=== Section Start ===

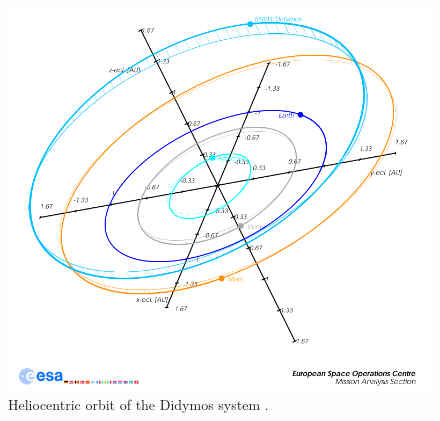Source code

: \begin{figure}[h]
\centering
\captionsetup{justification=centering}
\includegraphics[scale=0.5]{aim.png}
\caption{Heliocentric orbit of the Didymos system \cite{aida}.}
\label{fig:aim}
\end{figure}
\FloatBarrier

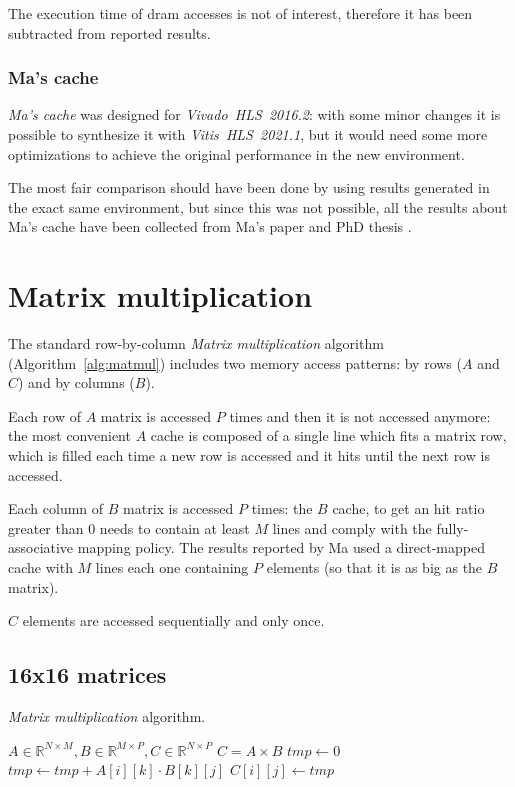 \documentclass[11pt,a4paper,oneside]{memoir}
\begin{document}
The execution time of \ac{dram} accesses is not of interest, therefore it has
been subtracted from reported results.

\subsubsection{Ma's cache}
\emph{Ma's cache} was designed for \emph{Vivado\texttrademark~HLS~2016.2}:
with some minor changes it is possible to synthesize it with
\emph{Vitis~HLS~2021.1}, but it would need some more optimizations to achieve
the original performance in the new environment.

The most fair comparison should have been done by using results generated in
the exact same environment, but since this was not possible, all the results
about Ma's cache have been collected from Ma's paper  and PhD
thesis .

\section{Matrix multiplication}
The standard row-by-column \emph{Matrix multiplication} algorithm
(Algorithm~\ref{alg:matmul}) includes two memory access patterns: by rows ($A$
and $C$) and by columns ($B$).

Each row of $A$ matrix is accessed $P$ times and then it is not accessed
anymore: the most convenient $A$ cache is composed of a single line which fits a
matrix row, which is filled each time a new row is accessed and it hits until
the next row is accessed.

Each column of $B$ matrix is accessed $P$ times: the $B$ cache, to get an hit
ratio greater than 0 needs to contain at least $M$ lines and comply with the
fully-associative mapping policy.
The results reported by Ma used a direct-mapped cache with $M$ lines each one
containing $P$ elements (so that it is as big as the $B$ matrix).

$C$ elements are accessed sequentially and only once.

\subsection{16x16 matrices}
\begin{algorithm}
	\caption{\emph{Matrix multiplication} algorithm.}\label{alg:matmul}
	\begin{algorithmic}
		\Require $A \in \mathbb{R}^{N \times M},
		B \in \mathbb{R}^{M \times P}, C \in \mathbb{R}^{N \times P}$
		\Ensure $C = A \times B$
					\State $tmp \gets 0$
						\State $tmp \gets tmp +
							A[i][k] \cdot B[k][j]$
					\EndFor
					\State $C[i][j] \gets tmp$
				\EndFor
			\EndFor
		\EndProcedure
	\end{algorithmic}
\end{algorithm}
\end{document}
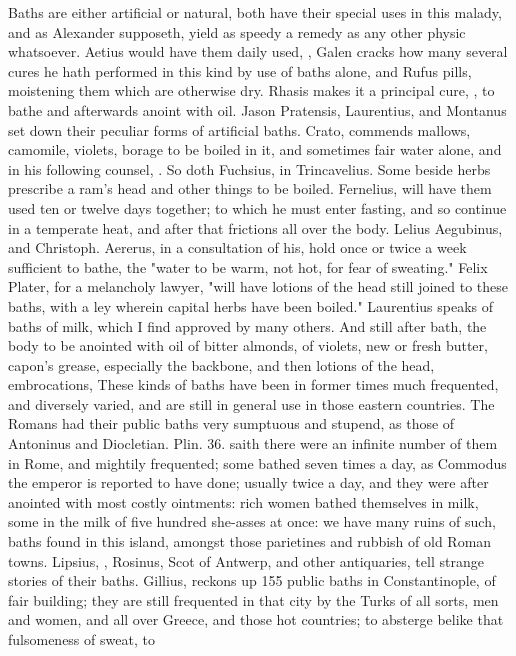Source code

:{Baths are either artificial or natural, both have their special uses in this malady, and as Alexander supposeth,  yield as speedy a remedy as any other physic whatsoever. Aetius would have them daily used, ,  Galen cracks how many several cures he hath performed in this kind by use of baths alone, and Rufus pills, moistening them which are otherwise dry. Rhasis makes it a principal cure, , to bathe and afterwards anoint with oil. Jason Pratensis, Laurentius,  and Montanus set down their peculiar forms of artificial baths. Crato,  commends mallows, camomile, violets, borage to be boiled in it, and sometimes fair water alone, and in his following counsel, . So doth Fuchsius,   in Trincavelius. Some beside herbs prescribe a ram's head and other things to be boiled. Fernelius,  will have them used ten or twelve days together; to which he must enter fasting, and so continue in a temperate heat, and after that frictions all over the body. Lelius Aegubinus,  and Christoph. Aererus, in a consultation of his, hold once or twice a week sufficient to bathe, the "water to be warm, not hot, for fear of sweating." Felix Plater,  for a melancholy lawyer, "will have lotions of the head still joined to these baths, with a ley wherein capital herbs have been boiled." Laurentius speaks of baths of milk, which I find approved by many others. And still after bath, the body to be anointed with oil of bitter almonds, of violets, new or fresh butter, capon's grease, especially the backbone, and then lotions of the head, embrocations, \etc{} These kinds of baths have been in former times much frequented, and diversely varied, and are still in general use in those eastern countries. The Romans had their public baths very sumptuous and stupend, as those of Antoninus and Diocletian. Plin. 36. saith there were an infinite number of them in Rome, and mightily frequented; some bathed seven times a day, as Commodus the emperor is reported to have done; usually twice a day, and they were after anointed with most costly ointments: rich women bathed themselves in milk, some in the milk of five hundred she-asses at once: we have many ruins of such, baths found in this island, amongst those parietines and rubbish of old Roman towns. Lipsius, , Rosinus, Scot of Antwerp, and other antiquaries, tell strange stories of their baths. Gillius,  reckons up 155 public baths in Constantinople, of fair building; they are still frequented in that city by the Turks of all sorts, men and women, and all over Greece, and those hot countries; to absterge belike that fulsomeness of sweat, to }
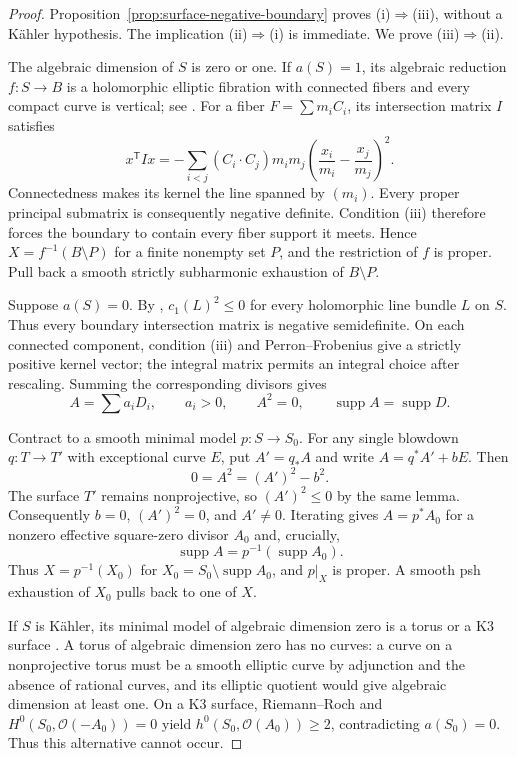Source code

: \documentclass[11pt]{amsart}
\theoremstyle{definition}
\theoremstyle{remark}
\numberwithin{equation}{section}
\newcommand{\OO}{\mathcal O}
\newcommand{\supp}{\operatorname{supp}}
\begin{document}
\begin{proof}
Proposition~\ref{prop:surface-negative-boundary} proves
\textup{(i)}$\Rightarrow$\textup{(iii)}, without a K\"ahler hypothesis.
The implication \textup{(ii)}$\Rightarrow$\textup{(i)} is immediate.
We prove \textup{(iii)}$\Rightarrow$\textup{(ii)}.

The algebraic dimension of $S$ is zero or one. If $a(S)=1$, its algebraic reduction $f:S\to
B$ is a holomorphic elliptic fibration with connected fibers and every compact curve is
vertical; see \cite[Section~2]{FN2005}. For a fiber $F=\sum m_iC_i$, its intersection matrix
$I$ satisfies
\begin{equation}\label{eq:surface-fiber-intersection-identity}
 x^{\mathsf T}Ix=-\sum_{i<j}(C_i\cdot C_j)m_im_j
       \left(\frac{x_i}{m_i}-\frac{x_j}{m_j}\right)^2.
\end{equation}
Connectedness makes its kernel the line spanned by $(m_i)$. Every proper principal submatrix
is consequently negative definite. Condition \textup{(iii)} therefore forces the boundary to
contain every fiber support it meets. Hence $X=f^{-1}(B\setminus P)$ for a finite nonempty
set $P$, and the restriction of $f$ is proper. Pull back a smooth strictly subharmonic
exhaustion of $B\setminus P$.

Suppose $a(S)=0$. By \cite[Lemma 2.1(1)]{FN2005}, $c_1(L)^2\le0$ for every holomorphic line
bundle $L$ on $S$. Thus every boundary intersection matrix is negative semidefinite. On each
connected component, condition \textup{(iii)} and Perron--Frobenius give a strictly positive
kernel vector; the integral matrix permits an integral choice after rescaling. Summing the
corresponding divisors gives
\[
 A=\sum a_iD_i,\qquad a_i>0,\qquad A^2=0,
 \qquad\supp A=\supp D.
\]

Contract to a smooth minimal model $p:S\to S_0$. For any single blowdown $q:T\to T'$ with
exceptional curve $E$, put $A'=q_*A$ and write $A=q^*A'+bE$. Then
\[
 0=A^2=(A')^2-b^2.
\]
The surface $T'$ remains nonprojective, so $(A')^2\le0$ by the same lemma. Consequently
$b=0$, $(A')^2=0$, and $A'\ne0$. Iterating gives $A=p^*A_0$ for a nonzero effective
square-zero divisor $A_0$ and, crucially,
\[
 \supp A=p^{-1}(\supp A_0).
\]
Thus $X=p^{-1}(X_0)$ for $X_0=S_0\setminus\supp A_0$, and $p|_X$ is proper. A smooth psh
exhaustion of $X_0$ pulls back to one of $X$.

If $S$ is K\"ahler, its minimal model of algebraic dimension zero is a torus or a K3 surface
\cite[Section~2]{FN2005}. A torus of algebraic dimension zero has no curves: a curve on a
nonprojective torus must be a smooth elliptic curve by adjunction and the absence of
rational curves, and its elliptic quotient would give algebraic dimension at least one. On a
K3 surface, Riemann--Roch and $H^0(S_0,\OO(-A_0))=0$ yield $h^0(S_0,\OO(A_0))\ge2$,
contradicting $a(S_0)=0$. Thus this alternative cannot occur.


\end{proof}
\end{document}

=== Section End ===

Problem statement » Each line above with the string "Thus" should be reported in full.

Reply »
bundle $L$ on $S$. Thus every boundary intersection matrix is negative semidefinite. On each
Thus $X=p^{-1}(X_0)$ for $X_0=S_0\setminus\supp A_0$, and $p|_X$ is proper. A smooth psh
contradicting $a(S_0)=0$. Thus this alternative cannot occur.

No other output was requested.